**YOUR GOAL**:
Give the number of lines in the entries that contain "trong". State only the count.

**GIVEN RECORDS**:
◆ ◆ ◆ ◆ ◆
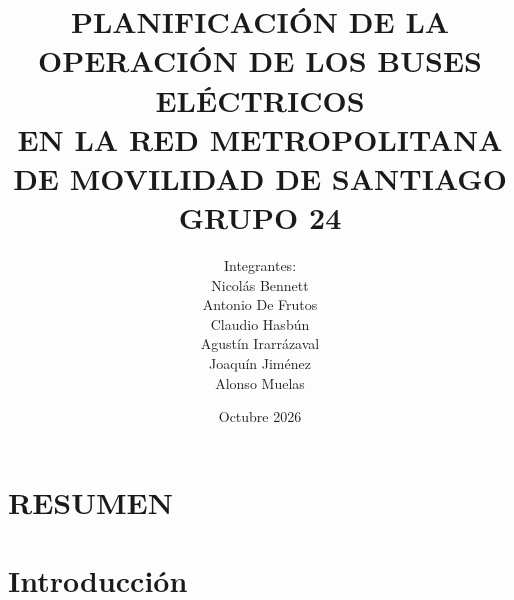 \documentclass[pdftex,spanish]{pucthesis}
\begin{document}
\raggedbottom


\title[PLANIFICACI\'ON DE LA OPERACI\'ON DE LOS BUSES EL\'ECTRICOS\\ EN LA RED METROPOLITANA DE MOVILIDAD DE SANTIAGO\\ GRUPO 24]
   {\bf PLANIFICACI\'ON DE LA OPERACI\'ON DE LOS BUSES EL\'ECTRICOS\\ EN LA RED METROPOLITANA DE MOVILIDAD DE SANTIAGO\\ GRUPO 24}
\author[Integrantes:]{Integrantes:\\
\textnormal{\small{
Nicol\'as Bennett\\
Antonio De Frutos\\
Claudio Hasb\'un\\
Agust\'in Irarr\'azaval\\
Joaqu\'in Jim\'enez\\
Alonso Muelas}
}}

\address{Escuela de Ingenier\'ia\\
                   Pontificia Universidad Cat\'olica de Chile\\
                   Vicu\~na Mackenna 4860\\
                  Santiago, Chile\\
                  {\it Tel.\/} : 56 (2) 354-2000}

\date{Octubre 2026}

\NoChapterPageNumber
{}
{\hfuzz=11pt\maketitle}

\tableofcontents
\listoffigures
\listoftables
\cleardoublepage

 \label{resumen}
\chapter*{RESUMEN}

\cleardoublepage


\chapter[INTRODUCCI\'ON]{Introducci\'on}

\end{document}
◆ ◆ ◆ ◆ ◆
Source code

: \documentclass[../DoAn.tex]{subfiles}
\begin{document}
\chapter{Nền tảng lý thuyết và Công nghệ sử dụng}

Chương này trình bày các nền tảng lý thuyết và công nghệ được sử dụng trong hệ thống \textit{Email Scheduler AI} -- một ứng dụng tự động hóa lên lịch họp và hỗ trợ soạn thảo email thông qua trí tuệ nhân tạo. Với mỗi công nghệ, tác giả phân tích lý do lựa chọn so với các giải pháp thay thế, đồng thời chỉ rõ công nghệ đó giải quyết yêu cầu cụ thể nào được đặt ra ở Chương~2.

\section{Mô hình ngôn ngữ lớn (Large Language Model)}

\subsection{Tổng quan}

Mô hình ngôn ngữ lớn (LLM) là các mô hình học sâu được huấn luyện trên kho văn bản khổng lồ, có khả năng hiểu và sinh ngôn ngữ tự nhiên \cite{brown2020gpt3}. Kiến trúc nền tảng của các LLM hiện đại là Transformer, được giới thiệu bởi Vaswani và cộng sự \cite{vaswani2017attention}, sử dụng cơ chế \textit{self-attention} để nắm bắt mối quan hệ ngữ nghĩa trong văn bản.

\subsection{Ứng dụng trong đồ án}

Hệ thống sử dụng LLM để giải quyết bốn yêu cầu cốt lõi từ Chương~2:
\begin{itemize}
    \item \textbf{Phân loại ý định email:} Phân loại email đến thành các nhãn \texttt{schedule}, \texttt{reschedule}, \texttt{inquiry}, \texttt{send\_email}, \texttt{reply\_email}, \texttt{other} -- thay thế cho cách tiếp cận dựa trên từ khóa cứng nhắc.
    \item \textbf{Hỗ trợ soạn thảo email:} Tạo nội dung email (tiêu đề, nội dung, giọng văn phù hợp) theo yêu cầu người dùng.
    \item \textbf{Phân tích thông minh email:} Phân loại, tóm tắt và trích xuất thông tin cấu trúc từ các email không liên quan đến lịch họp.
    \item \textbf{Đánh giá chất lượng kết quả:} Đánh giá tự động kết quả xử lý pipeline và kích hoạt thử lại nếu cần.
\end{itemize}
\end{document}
◆ ◆ ◆ ◆ ◆
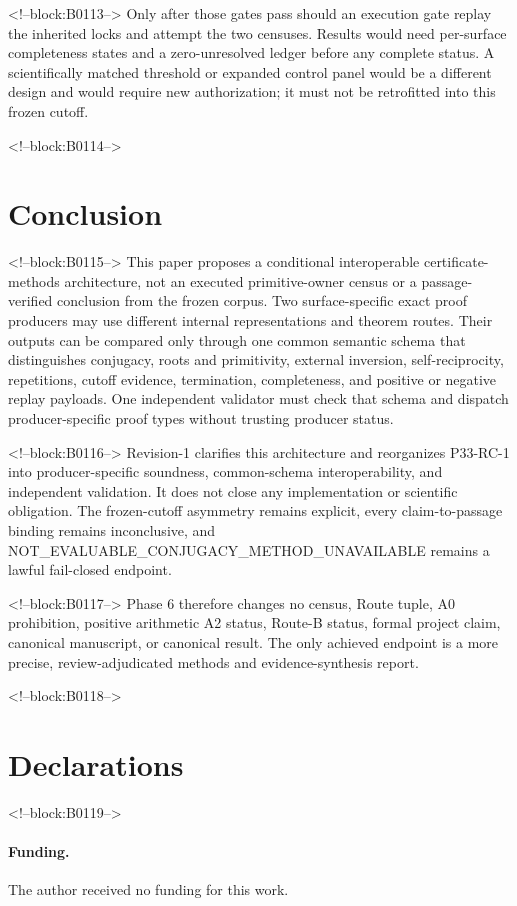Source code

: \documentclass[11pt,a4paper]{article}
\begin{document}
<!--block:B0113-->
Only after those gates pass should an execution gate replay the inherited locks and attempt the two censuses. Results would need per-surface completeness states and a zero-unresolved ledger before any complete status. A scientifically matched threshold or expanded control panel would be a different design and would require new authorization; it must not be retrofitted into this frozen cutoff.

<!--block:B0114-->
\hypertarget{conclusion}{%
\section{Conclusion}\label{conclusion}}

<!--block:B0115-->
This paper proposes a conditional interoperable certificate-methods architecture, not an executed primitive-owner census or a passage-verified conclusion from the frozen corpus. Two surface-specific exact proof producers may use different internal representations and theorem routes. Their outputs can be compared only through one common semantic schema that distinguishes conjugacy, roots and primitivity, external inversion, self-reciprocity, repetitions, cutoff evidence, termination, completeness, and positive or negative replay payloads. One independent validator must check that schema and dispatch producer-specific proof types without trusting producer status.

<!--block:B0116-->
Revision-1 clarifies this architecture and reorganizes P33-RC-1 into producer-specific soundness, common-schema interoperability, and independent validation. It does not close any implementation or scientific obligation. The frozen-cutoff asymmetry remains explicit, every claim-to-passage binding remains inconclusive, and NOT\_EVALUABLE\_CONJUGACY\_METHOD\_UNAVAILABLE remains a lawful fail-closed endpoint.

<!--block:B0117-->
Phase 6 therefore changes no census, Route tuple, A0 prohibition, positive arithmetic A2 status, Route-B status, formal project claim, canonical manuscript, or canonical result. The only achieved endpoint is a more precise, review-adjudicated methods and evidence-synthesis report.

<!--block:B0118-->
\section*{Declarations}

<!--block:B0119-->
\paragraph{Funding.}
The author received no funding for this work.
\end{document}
◆ ◆ ◆ ◆ ◆
**EXERCISE RESPONSE**:
3